Minister Secretary-General of Government
- In office 15 November 1977 – 27 January 1979
- President: Augusto Pinochet
- Preceded by: Hernán Béjares
- Succeeded by: Julio Fernández Atienza
- In office 20 October 1980 – 29 December 1980
- Preceded by: Sergio Badiola
- Succeeded by: Julio Bravo Valdés

Personal details
- Born: Chile
- Alma mater: Libertador Bernardo O'Higgins Military Academy
- Profession: Army officer, Government minister

Military service
- Branch/service: Chilean Army
- Rank: Brigadier General

= René Vidal Basauri =

René Vidal Basauri was a Chilean army officer and government minister who served twice as Minister Secretary-General of Government during the military regime of General Augusto Pinochet.

He was also designated as military chief of the State of Emergency Zone for the Metropolitan Region and the Province of San Antonio, holding broad administrative and security powers.

== Biography ==
Little is publicly known about Vidal Basauri’s early life or education.

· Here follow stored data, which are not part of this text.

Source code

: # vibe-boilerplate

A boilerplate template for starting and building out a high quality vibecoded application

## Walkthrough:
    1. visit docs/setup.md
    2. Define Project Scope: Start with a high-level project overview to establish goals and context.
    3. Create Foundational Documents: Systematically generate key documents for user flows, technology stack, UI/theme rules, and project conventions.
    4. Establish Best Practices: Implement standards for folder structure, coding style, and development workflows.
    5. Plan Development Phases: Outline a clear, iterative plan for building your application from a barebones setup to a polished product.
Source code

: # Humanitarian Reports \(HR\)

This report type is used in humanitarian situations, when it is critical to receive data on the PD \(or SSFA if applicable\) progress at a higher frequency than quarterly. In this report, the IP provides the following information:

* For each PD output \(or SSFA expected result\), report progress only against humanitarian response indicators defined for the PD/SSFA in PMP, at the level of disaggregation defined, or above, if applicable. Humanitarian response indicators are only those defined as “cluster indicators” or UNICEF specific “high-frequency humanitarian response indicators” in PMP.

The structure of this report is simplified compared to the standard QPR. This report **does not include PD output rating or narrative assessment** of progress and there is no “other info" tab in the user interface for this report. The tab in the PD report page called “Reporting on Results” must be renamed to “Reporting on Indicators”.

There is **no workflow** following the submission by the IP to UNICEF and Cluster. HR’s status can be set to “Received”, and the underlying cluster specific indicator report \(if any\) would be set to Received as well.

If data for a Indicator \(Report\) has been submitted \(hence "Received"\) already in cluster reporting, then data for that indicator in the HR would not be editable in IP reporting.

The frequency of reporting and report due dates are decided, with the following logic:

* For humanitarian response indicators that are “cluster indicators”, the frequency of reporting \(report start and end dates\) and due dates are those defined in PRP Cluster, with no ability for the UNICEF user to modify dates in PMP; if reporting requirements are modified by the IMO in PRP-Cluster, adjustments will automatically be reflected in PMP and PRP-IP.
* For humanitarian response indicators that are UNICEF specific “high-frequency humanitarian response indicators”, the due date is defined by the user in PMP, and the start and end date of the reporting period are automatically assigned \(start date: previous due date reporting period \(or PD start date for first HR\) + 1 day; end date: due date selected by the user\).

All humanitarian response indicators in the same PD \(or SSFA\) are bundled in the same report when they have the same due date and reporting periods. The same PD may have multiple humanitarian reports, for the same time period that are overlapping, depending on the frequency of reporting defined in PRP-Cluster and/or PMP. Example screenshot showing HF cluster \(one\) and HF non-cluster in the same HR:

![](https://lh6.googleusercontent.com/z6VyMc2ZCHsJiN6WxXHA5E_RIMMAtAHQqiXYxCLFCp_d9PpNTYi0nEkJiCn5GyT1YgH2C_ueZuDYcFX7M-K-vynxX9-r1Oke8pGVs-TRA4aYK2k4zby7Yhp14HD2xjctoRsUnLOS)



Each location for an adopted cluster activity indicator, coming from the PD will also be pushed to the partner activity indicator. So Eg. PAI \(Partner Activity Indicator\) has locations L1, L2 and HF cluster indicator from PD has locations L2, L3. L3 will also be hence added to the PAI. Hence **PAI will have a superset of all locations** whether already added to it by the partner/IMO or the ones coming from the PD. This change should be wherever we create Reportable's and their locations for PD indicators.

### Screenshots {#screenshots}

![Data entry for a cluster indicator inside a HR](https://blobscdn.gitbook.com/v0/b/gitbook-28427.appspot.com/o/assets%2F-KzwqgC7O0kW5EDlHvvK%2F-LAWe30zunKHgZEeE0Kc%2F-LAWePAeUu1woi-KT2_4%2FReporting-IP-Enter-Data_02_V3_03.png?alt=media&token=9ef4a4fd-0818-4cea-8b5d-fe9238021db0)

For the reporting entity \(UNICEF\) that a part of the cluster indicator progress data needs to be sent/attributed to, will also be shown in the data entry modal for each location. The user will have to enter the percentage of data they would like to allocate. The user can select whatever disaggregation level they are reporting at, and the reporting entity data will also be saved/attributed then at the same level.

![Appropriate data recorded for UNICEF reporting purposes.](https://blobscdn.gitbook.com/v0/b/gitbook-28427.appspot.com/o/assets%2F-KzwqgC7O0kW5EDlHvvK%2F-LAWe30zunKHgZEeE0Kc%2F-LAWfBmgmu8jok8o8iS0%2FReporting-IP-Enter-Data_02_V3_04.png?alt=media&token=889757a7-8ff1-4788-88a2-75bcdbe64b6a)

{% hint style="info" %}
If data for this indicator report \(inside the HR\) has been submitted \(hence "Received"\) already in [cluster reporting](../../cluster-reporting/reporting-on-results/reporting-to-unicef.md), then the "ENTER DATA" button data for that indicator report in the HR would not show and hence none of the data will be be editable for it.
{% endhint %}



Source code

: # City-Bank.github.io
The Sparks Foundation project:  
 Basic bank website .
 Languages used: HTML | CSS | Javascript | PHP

By the early 1970s he had reached the rank of lieutenant colonel in the Chilean Army, serving as Head of the Department of Special Affairs (Departamento de Asuntos Especiales) in the Undersecretariat of War.

According to human-rights compilations, he later appeared listed among personnel of the Dirección de Inteligencia Nacional (DINA).

=== Ministerial career ===
Vidal Basauri was appointed Minister Secretary-General of Government on 15 November 1977, remaining in office until 27 January 1979, and was reappointed from 20 October 1980 to 29 December 1980 under General Augusto Pinochet.

During his first term he signed Decree-Law No. 2315 (28 September 1978), which reorganised the presidency’s communication system and created the Division of Social Communication (División de Comunicación Social), centralising state propaganda and information control.

He later served as Chief of the State of Emergency Zone for the Santiago Metropolitan Region and the San Antonio Province, exercising broad powers over civil administration, public order, and the press.

=== Censorship decree ===
In September 1984, General Vidal Basauri signed Bando N° 19, which prohibited images on the covers of magazines such as Análisis, Apsi, Cauce and Fortín Mapocho.

The order became a symbol of the regime’s media restrictions during the final decade of military rule.